:: Exercise instructions ::
In your copy of the data below, reproduce every entry exactly and omit the pictures.

..........

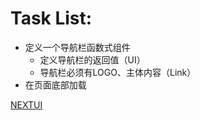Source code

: # Task List:
- 定义一个导航栏函数式组件
  - 定义导航栏的返回值（UI）
  - 导航栏必须有LOGO、主体内容（Link）
- 在页面底部加载


[NEXTUI](https://nextui.org/docs/componens/navbar)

..........

:: Your solution ::
Source code

: # Task List:
- 定义一个导航栏函数式组件
  - 定义导航栏的返回值（UI）
  - 导航栏必须有LOGO、主体内容（Link）
- 在页面底部加载


[NEXTUI](https://nextui.org/docs/componens/navbar)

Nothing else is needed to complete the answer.